SSE & AVX Vectorization

Marchete
177.4K views

Open Source Your Knowledge, Become a Contributor

Technology knowledge has to be shared and made accessible for free. Join the movement.

Create Content

Prerequisites

SSE/AVX has prerequisites on the architecture of the target machine. In this Course, the binary builds will only target the current machine. That is, we'll use the arch=native GCC flag to detect CPU capabilities and use them accordingly.

Note: Compiled binaries will fail on machines without AVX capabilities.
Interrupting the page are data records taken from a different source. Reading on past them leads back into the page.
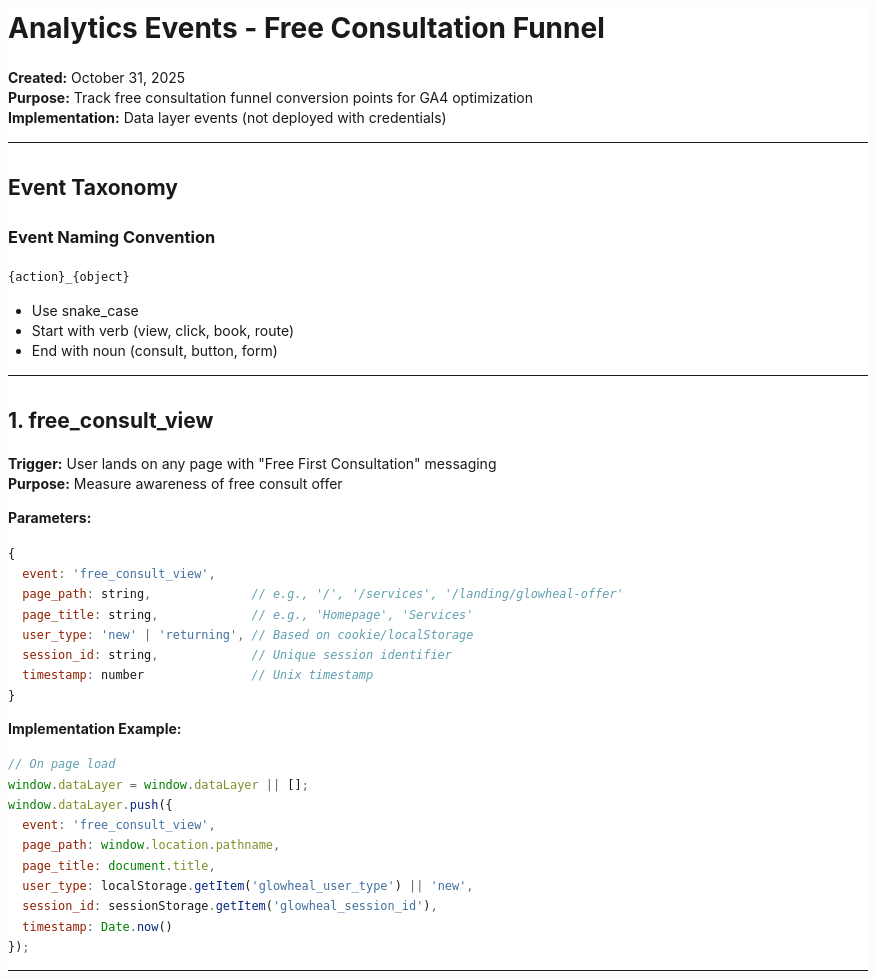 # Analytics Events - Free Consultation Funnel

**Created:** October 31, 2025  
**Purpose:** Track free consultation funnel conversion points for GA4 optimization  
**Implementation:** Data layer events (not deployed with credentials)

---

## Event Taxonomy

### Event Naming Convention
```
{action}_{object}
```
- Use snake_case
- Start with verb (view, click, book, route)
- End with noun (consult, button, form)

---

## 1. free_consult_view

**Trigger:** User lands on any page with "Free First Consultation" messaging  
**Purpose:** Measure awareness of free consult offer

**Parameters:**
```javascript
{
  event: 'free_consult_view',
  page_path: string,              // e.g., '/', '/services', '/landing/glowheal-offer'
  page_title: string,             // e.g., 'Homepage', 'Services'
  user_type: 'new' | 'returning', // Based on cookie/localStorage
  session_id: string,             // Unique session identifier
  timestamp: number               // Unix timestamp
}
```

**Implementation Example:**
```javascript
// On page load
window.dataLayer = window.dataLayer || [];
window.dataLayer.push({
  event: 'free_consult_view',
  page_path: window.location.pathname,
  page_title: document.title,
  user_type: localStorage.getItem('glowheal_user_type') || 'new',
  session_id: sessionStorage.getItem('glowheal_session_id'),
  timestamp: Date.now()
});
```

---
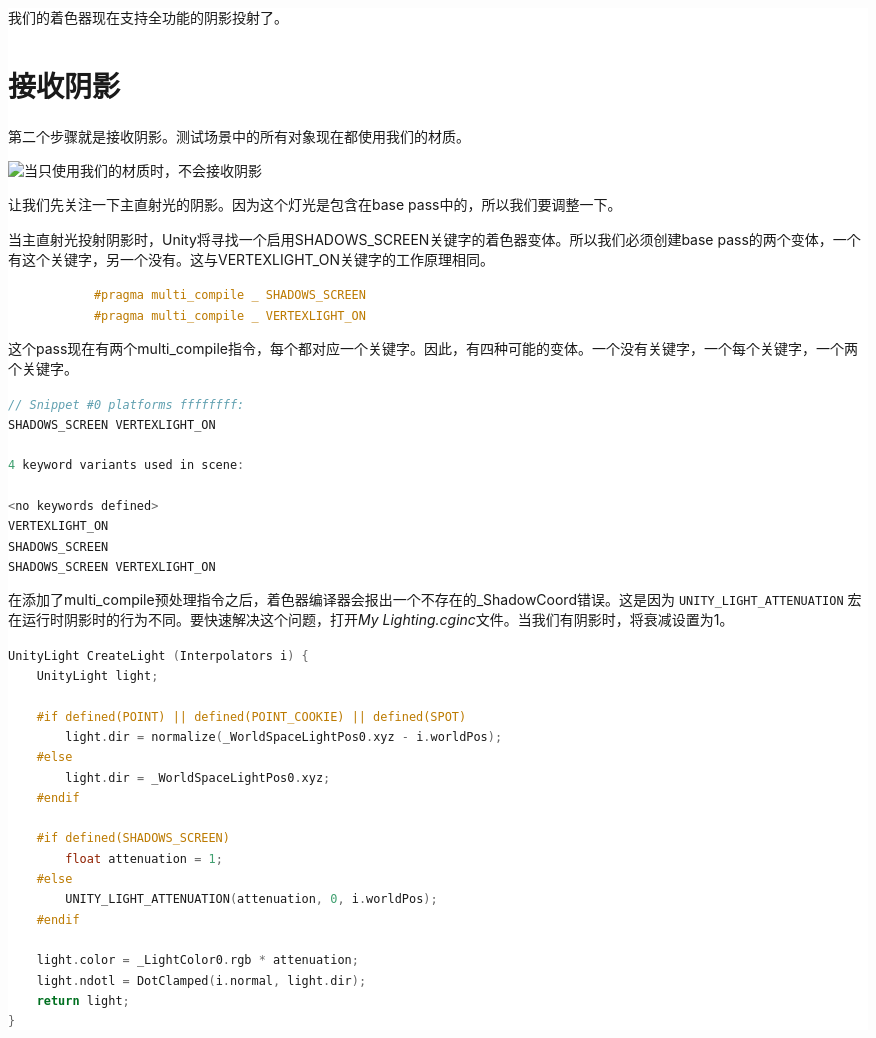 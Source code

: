 我们的着色器现在支持全功能的阴影投射了。

# 接收阴影

第二个步骤就是接收阴影。测试场景中的所有对象现在都使用我们的材质。

![当只使用我们的材质时，不会接收阴影](https://catlikecoding.com/unity/tutorials/rendering/part-7/receiving-shadows/no-shadows.png)

让我们先关注一下主直射光的阴影。因为这个灯光是包含在base pass中的，所以我们要调整一下。

当主直射光投射阴影时，Unity将寻找一个启用SHADOWS_SCREEN关键字的着色器变体。所以我们必须创建base pass的两个变体，一个有这个关键字，另一个没有。这与VERTEXLIGHT_ON关键字的工作原理相同。

```c
			#pragma multi_compile _ SHADOWS_SCREEN
			#pragma multi_compile _ VERTEXLIGHT_ON
```

这个pass现在有两个multi_compile指令，每个都对应一个关键字。因此，有四种可能的变体。一个没有关键字，一个每个关键字，一个两个关键字。

```c
// Snippet #0 platforms ffffffff:
SHADOWS_SCREEN VERTEXLIGHT_ON

4 keyword variants used in scene:

<no keywords defined>
VERTEXLIGHT_ON
SHADOWS_SCREEN
SHADOWS_SCREEN VERTEXLIGHT_ON
```

在添加了multi_compile预处理指令之后，着色器编译器会报出一个不存在的\_ShadowCoord错误。这是因为 `UNITY_LIGHT_ATTENUATION` 宏在运行时阴影时的行为不同。要快速解决这个问题，打开*My Lighting.cginc*文件。当我们有阴影时，将衰减设置为1。

```c
UnityLight CreateLight (Interpolators i) {
	UnityLight light;

	#if defined(POINT) || defined(POINT_COOKIE) || defined(SPOT)
		light.dir = normalize(_WorldSpaceLightPos0.xyz - i.worldPos);
	#else
		light.dir = _WorldSpaceLightPos0.xyz;
	#endif

	#if defined(SHADOWS_SCREEN)
		float attenuation = 1;
	#else
		UNITY_LIGHT_ATTENUATION(attenuation, 0, i.worldPos);
	#endif

	light.color = _LightColor0.rgb * attenuation;
	light.ndotl = DotClamped(i.normal, light.dir);
	return light;
}
```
If you need a binary that adapts to different CPUs, you'll need to either make use of CPU identification and call different functions, or make different binaries targeted at different instruction sets.

As stated on the introduction, the OS, the compiler, and the CPU must all allow AVX extensions. We can run this script to detect system capabilities:

Detect System Capabilities

In the CPU flag capabilities, we'll search for the avx flag. This identifies the CPU as AVX compatible. If you have avx2 that means the CPU allows AVX2 extensions. AVX is enough to have 8x32bit float vectors. AVX2 adds 256bits vectors for integers (8x32bit integers for example). Nevertheless, 256bit integer vectors seem to be executed the same as two 128bit vectors, so performance is not greatly improved from SSE 128bit integer vectors.

In the GCC capabilities we'll search for the #define __AVX__ 1 pragma. This indicates that the AVX branches will be enabled.

Alway use -march=native or -mavx !! If you run GCC without the correct march you won't get the __AVX__ flag!!! Default GCC parameters are generic, and without the flag it won't enable AVX even if the CPU is AVX capable.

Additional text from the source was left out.